Ken Ken Ramen started off as a pop-up in the Mission and it stayed in the neighborhood when it finally opened its permanent home late last year.
Finding good ramen in the Mission – and in the entire city of San Francisco, as a matter of fact – is a challenge. But I’m always willing to eat my way into a good bowl, which is why I visited Ken Ken Ramen when it was a pop-up about two years ago, and again last week at its restaurant on 18th near Mission Street.
Joining me was my friend V, which stands for vegetarian because she is exactly that. V asked me what I thought about Ken Ken when I went to it as a pop-up, and I told her that I liked it but didn’t love it, and still would travel down the Peninsula for good ramen.
She wondered why I would return to Ken Ken, and I figured the chef and owners would have perfected their bowl of noodles during their pop-up days, considering that we live in an age of instant feedback.
The restaurant is large with a bar up front and long counter, nicely furnished with that modern Japanese esthetic. The menu is limited but I give Ken Ken Ramen credit for creativity. For example, with spring warm weather in mind, Chef Takahiro Hori added a couple of cold noodle dishes to the menu.
V actually went with the Vegetarian Hiyashi Chukka ($11), cold ramen noodles (sans broth) with grilled pumpkin, cucumber, slow-cooked egg, ginger, pickles and assorted vegetables. There was a distinct sesame oil aroma wafting from her bowl, and while she enjoyed it, V wasn’t impressed.
The main ramen served up is called the Japanese Ramen ($11), which comes with two slices of cha-shu (braised pork), nori, soft-boiled egg, and assorted vegetables. You can choose from three broth styles (miso, shoyu and shio). I was disappointed that Ken Ken Ramen only makes the tonkotsu broth (milky pork broth) on Wednesday nights.
Again a reflection of the season, Ken Ken Ramen offered up a yuzu shio broth as a choice, and I decided to give it a try. The yuzu provided a refreshing citrus perfume to the light broth, which was what I was looking for when eating ramen during the warm seasons.
But while I enjoyed the light broth, I didn’t feel the same about the home-made ramen. I recall that the ramen in the pop-up days were thin and light, and it looks like it hasn’t changed much.
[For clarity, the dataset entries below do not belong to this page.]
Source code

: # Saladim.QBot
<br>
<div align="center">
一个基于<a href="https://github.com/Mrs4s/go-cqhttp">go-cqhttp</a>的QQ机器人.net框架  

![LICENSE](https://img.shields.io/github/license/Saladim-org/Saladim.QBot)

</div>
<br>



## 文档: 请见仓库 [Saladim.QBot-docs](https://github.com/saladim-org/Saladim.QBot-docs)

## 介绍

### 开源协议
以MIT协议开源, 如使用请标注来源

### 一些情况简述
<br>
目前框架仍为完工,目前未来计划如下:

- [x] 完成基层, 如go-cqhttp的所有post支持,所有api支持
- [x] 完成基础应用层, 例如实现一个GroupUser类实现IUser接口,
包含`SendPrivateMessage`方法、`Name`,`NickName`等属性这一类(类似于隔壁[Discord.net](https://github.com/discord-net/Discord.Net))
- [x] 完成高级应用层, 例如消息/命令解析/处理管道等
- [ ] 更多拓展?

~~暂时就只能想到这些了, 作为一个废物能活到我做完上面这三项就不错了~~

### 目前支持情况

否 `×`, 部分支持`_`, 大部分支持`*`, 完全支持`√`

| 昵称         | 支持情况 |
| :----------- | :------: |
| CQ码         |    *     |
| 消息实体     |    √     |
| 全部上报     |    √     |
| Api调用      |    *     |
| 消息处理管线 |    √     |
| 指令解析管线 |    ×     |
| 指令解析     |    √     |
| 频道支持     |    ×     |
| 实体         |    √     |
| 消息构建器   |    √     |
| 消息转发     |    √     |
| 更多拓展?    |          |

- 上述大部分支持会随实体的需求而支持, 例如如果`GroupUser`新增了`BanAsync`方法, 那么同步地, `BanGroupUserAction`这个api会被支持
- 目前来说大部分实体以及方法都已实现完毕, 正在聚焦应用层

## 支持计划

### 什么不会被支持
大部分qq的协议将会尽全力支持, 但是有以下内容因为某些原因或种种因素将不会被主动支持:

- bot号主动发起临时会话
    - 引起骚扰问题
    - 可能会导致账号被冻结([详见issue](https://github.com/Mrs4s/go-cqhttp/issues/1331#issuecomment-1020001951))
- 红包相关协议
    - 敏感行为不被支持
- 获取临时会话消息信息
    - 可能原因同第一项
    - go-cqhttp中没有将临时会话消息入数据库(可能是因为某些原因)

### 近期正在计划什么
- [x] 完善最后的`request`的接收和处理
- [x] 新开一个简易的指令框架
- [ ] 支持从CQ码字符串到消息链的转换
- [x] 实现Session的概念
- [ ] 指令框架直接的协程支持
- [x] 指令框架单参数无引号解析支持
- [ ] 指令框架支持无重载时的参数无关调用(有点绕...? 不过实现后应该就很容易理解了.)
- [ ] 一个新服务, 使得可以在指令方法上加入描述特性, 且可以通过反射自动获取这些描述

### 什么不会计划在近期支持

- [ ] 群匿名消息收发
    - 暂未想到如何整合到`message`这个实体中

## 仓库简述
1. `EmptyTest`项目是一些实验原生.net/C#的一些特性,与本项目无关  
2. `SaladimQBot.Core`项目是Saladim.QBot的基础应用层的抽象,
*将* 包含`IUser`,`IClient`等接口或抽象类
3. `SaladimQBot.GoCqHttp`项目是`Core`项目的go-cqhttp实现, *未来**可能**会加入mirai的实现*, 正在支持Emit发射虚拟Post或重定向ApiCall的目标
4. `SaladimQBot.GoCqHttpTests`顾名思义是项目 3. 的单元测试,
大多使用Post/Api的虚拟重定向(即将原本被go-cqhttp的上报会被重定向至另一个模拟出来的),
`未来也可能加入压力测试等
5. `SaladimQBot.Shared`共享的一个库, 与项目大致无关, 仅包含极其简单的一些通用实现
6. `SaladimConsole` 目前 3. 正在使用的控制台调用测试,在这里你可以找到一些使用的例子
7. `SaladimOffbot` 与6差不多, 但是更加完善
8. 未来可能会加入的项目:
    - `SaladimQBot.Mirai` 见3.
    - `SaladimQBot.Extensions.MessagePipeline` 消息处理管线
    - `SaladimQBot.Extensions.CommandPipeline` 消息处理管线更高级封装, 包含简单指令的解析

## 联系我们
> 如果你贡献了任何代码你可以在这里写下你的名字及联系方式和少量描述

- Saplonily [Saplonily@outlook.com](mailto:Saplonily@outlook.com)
It was still thin, which meant after eating a whole bowl I didn’t feel full.
Side note: Both V and I did enjoy our starter of seaweed salad ($5), which was a generous portion with a perfect, traditional tasting dressing.
Ken Ken Ramen still feels like it’s in the pop-up stage, despite the fancy digs. The ramen feels like it’s lacking something surprising or satisfying, and the service still seems a bit scattered and rushed. Everything is good, but nothing to rush over to get.